* Task to carry out
Every single record below is to be reproduced exactly.

* Source texts of formatted documents
*** Begin section ***

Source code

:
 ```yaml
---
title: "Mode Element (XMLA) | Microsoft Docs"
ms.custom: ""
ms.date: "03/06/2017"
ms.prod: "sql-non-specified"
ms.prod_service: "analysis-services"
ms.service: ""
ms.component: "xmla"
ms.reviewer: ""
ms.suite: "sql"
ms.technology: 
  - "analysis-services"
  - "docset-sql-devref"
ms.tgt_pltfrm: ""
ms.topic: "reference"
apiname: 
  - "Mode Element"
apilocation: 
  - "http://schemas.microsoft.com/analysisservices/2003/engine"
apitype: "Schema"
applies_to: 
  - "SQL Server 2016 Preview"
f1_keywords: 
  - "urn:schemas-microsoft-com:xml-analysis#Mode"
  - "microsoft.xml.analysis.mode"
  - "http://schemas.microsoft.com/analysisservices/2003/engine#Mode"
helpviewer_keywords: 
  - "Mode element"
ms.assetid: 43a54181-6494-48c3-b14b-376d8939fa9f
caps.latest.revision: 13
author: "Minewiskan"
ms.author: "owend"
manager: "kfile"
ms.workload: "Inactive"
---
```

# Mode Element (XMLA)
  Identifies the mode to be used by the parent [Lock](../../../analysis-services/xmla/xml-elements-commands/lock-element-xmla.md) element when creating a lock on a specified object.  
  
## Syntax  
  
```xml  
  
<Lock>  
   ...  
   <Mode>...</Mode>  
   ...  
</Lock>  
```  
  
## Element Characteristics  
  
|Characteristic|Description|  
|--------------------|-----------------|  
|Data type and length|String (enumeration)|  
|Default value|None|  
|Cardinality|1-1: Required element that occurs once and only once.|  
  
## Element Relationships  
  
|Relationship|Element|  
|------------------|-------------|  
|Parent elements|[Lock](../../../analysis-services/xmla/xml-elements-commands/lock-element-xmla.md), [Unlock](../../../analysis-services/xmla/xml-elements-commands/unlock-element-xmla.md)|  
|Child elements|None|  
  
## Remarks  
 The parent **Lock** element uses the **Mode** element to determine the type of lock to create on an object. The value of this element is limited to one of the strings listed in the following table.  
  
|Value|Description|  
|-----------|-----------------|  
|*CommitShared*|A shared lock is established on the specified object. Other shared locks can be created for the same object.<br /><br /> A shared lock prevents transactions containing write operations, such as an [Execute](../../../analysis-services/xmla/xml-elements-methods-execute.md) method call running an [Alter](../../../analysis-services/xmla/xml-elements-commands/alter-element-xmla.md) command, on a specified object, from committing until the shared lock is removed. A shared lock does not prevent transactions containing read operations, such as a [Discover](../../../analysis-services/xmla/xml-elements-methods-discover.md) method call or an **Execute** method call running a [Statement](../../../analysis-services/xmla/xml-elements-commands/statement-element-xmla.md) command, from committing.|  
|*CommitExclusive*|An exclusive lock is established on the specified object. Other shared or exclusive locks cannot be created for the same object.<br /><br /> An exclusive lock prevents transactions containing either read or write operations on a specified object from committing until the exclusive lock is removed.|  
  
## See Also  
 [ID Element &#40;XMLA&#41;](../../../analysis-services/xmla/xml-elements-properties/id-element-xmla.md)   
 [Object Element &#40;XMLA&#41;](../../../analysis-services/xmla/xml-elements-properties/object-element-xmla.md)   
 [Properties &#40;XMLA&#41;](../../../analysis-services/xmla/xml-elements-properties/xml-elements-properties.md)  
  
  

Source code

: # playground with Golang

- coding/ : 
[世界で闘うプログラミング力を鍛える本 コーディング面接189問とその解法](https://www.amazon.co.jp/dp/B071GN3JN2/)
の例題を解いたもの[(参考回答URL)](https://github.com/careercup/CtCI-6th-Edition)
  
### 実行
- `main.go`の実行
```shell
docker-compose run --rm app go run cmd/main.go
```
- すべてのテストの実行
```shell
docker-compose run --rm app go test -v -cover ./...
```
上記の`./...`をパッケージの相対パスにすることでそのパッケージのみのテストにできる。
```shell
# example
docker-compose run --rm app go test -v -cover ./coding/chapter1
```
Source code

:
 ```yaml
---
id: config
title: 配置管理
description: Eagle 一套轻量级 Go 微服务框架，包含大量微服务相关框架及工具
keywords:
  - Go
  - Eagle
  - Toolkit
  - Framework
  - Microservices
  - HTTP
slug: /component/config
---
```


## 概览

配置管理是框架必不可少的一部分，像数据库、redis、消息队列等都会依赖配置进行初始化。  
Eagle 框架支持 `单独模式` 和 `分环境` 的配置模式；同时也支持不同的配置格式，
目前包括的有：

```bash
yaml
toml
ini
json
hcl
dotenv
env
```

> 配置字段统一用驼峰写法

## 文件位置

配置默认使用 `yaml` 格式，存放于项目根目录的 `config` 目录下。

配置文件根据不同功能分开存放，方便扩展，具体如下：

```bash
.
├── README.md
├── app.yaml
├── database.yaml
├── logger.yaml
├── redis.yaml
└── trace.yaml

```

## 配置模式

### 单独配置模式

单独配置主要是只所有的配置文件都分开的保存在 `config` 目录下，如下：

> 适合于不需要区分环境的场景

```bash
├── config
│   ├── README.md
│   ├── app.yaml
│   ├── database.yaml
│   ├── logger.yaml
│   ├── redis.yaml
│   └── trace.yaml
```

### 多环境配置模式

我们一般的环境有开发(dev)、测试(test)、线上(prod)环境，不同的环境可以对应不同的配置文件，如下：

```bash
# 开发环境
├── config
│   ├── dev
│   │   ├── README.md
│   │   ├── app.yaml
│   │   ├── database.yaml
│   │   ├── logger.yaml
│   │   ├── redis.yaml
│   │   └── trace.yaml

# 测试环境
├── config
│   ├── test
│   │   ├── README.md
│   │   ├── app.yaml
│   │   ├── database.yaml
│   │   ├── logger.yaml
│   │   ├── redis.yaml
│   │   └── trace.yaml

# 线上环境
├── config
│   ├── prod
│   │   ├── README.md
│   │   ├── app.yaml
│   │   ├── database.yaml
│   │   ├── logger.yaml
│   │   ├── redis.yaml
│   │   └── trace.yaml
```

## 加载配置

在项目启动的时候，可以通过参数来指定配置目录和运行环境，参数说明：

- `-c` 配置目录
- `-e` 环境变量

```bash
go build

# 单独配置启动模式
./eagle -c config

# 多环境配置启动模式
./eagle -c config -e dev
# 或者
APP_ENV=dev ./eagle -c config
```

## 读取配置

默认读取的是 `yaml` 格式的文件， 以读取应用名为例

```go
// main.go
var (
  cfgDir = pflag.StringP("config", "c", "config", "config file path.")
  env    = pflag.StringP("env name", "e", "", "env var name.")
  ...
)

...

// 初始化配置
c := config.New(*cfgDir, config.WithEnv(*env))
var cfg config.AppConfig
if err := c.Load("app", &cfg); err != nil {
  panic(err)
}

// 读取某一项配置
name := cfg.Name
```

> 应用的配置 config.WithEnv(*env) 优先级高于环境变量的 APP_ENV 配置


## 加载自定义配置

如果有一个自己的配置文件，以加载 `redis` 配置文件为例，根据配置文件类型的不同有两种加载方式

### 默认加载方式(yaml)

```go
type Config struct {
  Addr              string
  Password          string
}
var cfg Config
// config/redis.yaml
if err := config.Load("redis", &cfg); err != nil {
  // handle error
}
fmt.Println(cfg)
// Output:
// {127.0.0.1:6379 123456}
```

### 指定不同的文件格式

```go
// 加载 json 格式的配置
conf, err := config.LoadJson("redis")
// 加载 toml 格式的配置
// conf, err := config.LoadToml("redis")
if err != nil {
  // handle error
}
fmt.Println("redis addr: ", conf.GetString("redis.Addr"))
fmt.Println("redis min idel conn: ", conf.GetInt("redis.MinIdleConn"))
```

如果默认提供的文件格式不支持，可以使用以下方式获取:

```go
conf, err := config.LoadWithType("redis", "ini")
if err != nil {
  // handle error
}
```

*** End section ***

* Solved exercise
Source code

:
 ```yaml
---
title: "Mode Element (XMLA) | Microsoft Docs"
ms.custom: ""
ms.date: "03/06/2017"
ms.prod: "sql-non-specified"
ms.prod_service: "analysis-services"
ms.service: ""
ms.component: "xmla"
ms.reviewer: ""
ms.suite: "sql"
ms.technology: 
  - "analysis-services"
  - "docset-sql-devref"
ms.tgt_pltfrm: ""
ms.topic: "reference"
apiname: 
  - "Mode Element"
apilocation: 
  - "http://schemas.microsoft.com/analysisservices/2003/engine"
apitype: "Schema"
applies_to: 
  - "SQL Server 2016 Preview"
f1_keywords: 
  - "urn:schemas-microsoft-com:xml-analysis#Mode"
  - "microsoft.xml.analysis.mode"
  - "http://schemas.microsoft.com/analysisservices/2003/engine#Mode"
helpviewer_keywords: 
  - "Mode element"
ms.assetid: 43a54181-6494-48c3-b14b-376d8939fa9f
caps.latest.revision: 13
author: "Minewiskan"
ms.author: "owend"
manager: "kfile"
ms.workload: "Inactive"
---
```

# Mode Element (XMLA)
  Identifies the mode to be used by the parent [Lock](../../../analysis-services/xmla/xml-elements-commands/lock-element-xmla.md) element when creating a lock on a specified object.  
  
## Syntax  
  
```xml  
  
<Lock>  
   ...  
   <Mode>...</Mode>  
   ...  
</Lock>  
```  
  
## Element Characteristics  
  
|Characteristic|Description|  
|--------------------|-----------------|  
|Data type and length|String (enumeration)|  
|Default value|None|  
|Cardinality|1-1: Required element that occurs once and only once.|  
  
## Element Relationships  
  
|Relationship|Element|  
|------------------|-------------|  
|Parent elements|[Lock](../../../analysis-services/xmla/xml-elements-commands/lock-element-xmla.md), [Unlock](../../../analysis-services/xmla/xml-elements-commands/unlock-element-xmla.md)|  
|Child elements|None|  
  
## Remarks  
 The parent **Lock** element uses the **Mode** element to determine the type of lock to create on an object. The value of this element is limited to one of the strings listed in the following table.  
  
|Value|Description|  
|-----------|-----------------|  
|*CommitShared*|A shared lock is established on the specified object. Other shared locks can be created for the same object.<br /><br /> A shared lock prevents transactions containing write operations, such as an [Execute](../../../analysis-services/xmla/xml-elements-methods-execute.md) method call running an [Alter](../../../analysis-services/xmla/xml-elements-commands/alter-element-xmla.md) command, on a specified object, from committing until the shared lock is removed. A shared lock does not prevent transactions containing read operations, such as a [Discover](../../../analysis-services/xmla/xml-elements-methods-discover.md) method call or an **Execute** method call running a [Statement](../../../analysis-services/xmla/xml-elements-commands/statement-element-xmla.md) command, from committing.|  
|*CommitExclusive*|An exclusive lock is established on the specified object. Other shared or exclusive locks cannot be created for the same object.<br /><br /> An exclusive lock prevents transactions containing either read or write operations on a specified object from committing until the exclusive lock is removed.|  
  
## See Also  
 [ID Element &#40;XMLA&#41;](../../../analysis-services/xmla/xml-elements-properties/id-element-xmla.md)   
 [Object Element &#40;XMLA&#41;](../../../analysis-services/xmla/xml-elements-properties/object-element-xmla.md)   
 [Properties &#40;XMLA&#41;](../../../analysis-services/xmla/xml-elements-properties/xml-elements-properties.md)  
  
  

Source code

: # playground with Golang

- coding/ : 
[世界で闘うプログラミング力を鍛える本 コーディング面接189問とその解法](https://www.amazon.co.jp/dp/B071GN3JN2/)
の例題を解いたもの[(参考回答URL)](https://github.com/careercup/CtCI-6th-Edition)
  
### 実行
- `main.go`の実行
```shell
docker-compose run --rm app go run cmd/main.go
```
- すべてのテストの実行
```shell
docker-compose run --rm app go test -v -cover ./...
```
上記の`./...`をパッケージの相対パスにすることでそのパッケージのみのテストにできる。
```shell
# example
docker-compose run --rm app go test -v -cover ./coding/chapter1
```
Source code

:
 ```yaml
---
id: config
title: 配置管理
description: Eagle 一套轻量级 Go 微服务框架，包含大量微服务相关框架及工具
keywords:
  - Go
  - Eagle
  - Toolkit
  - Framework
  - Microservices
  - HTTP
slug: /component/config
---
```


## 概览

配置管理是框架必不可少的一部分，像数据库、redis、消息队列等都会依赖配置进行初始化。  
Eagle 框架支持 `单独模式` 和 `分环境` 的配置模式；同时也支持不同的配置格式，
目前包括的有：

```bash
yaml
toml
ini
json
hcl
dotenv
env
```

> 配置字段统一用驼峰写法

## 文件位置

配置默认使用 `yaml` 格式，存放于项目根目录的 `config` 目录下。

配置文件根据不同功能分开存放，方便扩展，具体如下：

```bash
.
├── README.md
├── app.yaml
├── database.yaml
├── logger.yaml
├── redis.yaml
└── trace.yaml

```

## 配置模式

### 单独配置模式

单独配置主要是只所有的配置文件都分开的保存在 `config` 目录下，如下：

> 适合于不需要区分环境的场景

```bash
├── config
│   ├── README.md
│   ├── app.yaml
│   ├── database.yaml
│   ├── logger.yaml
│   ├── redis.yaml
│   └── trace.yaml
```

### 多环境配置模式

我们一般的环境有开发(dev)、测试(test)、线上(prod)环境，不同的环境可以对应不同的配置文件，如下：

```bash
# 开发环境
├── config
│   ├── dev
│   │   ├── README.md
│   │   ├── app.yaml
│   │   ├── database.yaml
│   │   ├── logger.yaml
│   │   ├── redis.yaml
│   │   └── trace.yaml

# 测试环境
├── config
│   ├── test
│   │   ├── README.md
│   │   ├── app.yaml
│   │   ├── database.yaml
│   │   ├── logger.yaml
│   │   ├── redis.yaml
│   │   └── trace.yaml

# 线上环境
├── config
│   ├── prod
│   │   ├── README.md
│   │   ├── app.yaml
│   │   ├── database.yaml
│   │   ├── logger.yaml
│   │   ├── redis.yaml
│   │   └── trace.yaml
```

## 加载配置

在项目启动的时候，可以通过参数来指定配置目录和运行环境，参数说明：

- `-c` 配置目录
- `-e` 环境变量

```bash
go build

# 单独配置启动模式
./eagle -c config

# 多环境配置启动模式
./eagle -c config -e dev
# 或者
APP_ENV=dev ./eagle -c config
```

## 读取配置

默认读取的是 `yaml` 格式的文件， 以读取应用名为例

```go
// main.go
var (
  cfgDir = pflag.StringP("config", "c", "config", "config file path.")
  env    = pflag.StringP("env name", "e", "", "env var name.")
  ...
)

...

// 初始化配置
c := config.New(*cfgDir, config.WithEnv(*env))
var cfg config.AppConfig
if err := c.Load("app", &cfg); err != nil {
  panic(err)
}

// 读取某一项配置
name := cfg.Name
```

> 应用的配置 config.WithEnv(*env) 优先级高于环境变量的 APP_ENV 配置


## 加载自定义配置

如果有一个自己的配置文件，以加载 `redis` 配置文件为例，根据配置文件类型的不同有两种加载方式

### 默认加载方式(yaml)

```go
type Config struct {
  Addr              string
  Password          string
}
var cfg Config
// config/redis.yaml
if err := config.Load("redis", &cfg); err != nil {
  // handle error
}
fmt.Println(cfg)
// Output:
// {127.0.0.1:6379 123456}
```

### 指定不同的文件格式

```go
// 加载 json 格式的配置
conf, err := config.LoadJson("redis")
// 加载 toml 格式的配置
// conf, err := config.LoadToml("redis")
if err != nil {
  // handle error
}
fmt.Println("redis addr: ", conf.GetString("redis.Addr"))
fmt.Println("redis min idel conn: ", conf.GetInt("redis.MinIdleConn"))
```

如果默认提供的文件格式不支持，可以使用以下方式获取:

```go
conf, err := config.LoadWithType("redis", "ini")
if err != nil {
  // handle error
}
```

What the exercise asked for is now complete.